Take the time to edit, edit, edit. Always ask yourself – about every single sentence – “Is that the best way to say this?” and “What is this contributing?” Don’t allow yourself to believe that a single edit is enough. All of the most important work comes in the form of writing, rewriting and perfecting, over and over again.

Thank you, Karen Jennings and Damppebbles Blog Tours


About the author

Karen Jennings is a South African author. She holds Masters degrees in both English Literature and Creative Writing from the University of Cape Town, and a PhD in English Literature from the University of KwaZulu-Natal. Her debut novel, Finding Soutbek, was shortlisted for the inaugural Etisalat Prize for African Fiction. In 2014 her short story collection, Away from the Dead, was longlisted for the Frank O’Connor International short story competition. Her memoir, Travels with my Father, was published in 2016, and in 2018 she released her debut poetry collection, Space Inhabited by Echoes. Karen is currently living in Brazil with her Brazilian husband, and last year completed post-doctoral research at the Federal University of Goiás on the historical relationship between science and literature, with a focus on eusocial insects. In September 2019 her new novel, Upturned Earth, will be published by Holland Park Press. Karen is also affiliated with the mentorship programmes run by Writivism and Short Story Day Africa, both of which promote writing in Africa. Broadly speaking, Karen’s interests lie in colonialism, historically and in the lasting impact that it has had on the continent of Africa and beyond. She is particularly concerned with the quiet lives of the everyday people who have been mostly forgotten by the politicians, big businesses and the rest of the world. In this way, she strives to give the ordinary a voice that can be heard and appreciated.

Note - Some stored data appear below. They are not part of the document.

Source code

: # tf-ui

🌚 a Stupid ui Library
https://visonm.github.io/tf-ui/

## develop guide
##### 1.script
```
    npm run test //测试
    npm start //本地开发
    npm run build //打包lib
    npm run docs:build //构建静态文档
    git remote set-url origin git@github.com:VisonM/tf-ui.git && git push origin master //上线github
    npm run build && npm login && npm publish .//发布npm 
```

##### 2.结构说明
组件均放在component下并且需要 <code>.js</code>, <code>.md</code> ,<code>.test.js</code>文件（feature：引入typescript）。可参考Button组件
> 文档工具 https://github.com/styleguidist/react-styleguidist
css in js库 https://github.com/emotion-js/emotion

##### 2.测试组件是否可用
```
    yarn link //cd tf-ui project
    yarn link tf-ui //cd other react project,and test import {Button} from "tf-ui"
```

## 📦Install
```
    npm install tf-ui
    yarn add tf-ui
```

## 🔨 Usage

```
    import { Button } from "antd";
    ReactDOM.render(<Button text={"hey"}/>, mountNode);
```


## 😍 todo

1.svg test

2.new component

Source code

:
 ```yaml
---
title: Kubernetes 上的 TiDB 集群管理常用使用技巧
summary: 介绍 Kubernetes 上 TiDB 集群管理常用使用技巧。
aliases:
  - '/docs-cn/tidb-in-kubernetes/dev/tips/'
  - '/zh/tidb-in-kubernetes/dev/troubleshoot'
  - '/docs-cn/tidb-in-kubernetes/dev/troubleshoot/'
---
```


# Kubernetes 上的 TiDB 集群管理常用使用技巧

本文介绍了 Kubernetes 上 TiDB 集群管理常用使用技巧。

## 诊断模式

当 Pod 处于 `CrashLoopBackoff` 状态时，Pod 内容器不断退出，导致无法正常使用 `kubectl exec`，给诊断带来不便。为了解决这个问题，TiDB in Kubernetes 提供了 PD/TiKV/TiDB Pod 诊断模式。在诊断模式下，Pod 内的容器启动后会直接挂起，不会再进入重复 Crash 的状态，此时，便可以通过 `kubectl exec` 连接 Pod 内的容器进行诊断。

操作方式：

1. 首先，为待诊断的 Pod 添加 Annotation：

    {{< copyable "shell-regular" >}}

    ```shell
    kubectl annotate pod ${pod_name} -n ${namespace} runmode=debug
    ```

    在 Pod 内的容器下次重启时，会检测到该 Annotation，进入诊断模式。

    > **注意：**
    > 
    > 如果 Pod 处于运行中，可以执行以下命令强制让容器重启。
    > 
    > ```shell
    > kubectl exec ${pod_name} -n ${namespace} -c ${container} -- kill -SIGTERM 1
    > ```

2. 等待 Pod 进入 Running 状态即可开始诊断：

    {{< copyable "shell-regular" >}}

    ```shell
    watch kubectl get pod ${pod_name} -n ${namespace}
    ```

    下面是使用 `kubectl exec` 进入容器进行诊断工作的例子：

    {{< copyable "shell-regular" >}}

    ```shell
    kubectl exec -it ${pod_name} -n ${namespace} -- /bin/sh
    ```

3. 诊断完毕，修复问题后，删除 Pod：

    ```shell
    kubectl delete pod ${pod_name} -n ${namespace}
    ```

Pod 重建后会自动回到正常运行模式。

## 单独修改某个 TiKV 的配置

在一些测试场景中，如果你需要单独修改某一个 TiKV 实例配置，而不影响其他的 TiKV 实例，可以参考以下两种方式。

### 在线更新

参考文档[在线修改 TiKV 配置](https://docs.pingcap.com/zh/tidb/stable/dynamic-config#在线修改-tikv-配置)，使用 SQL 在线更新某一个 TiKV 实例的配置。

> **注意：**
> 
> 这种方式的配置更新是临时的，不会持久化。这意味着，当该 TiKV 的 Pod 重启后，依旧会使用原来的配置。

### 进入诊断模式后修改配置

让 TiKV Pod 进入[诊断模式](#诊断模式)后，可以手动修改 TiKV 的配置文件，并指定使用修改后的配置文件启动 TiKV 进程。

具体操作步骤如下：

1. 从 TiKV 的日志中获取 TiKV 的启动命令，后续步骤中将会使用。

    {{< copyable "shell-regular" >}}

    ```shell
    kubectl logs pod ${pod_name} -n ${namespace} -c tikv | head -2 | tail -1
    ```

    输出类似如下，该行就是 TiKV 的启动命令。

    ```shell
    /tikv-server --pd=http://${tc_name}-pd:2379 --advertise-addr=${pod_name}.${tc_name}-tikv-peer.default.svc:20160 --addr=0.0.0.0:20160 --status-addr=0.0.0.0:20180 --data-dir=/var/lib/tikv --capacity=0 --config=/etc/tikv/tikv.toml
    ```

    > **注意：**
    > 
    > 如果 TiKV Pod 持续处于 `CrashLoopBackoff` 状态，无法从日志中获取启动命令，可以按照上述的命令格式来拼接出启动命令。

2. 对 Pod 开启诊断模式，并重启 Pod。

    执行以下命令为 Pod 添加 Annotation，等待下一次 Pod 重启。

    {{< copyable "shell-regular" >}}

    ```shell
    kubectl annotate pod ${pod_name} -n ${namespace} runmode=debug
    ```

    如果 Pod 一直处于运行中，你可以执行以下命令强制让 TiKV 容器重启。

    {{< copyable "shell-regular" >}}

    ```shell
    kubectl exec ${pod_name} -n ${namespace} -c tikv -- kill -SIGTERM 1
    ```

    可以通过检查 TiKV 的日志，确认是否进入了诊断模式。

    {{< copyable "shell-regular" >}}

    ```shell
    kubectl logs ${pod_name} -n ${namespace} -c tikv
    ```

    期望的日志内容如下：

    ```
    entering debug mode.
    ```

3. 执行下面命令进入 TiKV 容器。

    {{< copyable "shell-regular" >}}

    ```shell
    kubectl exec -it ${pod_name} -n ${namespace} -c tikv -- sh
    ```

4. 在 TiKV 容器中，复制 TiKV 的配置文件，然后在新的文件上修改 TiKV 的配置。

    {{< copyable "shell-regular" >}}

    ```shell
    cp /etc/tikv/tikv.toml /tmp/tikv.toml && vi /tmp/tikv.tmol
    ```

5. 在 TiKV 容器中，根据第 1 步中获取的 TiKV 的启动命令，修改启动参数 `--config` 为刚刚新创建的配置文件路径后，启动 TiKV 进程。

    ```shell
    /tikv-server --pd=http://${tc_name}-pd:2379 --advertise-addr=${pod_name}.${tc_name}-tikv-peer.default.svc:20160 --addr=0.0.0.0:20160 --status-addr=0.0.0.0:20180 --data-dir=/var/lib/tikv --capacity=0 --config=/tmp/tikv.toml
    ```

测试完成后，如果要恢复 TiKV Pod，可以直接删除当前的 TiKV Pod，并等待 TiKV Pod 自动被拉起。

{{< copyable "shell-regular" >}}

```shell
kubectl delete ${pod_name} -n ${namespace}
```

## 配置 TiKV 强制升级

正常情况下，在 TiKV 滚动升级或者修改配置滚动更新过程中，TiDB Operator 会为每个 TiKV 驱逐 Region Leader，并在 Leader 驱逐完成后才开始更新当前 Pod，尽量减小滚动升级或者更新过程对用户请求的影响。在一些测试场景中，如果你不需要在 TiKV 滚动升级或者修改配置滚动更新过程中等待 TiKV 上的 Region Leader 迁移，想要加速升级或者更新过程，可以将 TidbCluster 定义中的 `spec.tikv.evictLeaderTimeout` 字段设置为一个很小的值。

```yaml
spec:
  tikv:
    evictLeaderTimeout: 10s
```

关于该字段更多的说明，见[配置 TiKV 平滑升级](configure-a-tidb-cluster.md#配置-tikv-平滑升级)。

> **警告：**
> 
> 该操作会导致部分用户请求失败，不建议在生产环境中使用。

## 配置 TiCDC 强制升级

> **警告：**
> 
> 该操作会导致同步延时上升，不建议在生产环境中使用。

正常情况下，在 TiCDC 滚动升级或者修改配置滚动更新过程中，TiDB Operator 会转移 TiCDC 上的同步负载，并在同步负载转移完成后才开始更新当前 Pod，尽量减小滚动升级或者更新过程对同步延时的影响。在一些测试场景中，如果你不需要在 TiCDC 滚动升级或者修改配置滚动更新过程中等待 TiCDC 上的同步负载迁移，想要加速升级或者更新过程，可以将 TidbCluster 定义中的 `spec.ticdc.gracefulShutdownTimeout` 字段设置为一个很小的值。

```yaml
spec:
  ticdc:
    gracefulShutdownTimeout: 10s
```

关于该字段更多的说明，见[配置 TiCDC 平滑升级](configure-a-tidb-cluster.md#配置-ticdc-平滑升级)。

The idea for An Island came to Karen during an afternoon nap at a writers’ residency she was attending in Denmark in 2015. In her sleep, she saw an old man, fiercely defending his island against interlopers. At the time, there was a vast amount in the news about the Syrian Refugee Crisis, which extended to what became known as Europe’s Refugee Crisis. There was a great global outcry against xenophobic responses and calls for humanitarian aid for Syria’s refugees. At the same time, there was almost nothing about refugees from Africa – not about what drove them to flee their nations, or what their dreadful experiences were, nor about their deaths or their futures. Karen chose to explore the relationship between refugee and landowner, but within an African setting, where xenophobia is as rife as in Europe, though it often manifests itself in different ways despite largely being born of colonialism. By reducing the action of the narrative to two characters, Karen felt that a complex issue could be rendered in simple ways that allowed for a focus on individual experiences.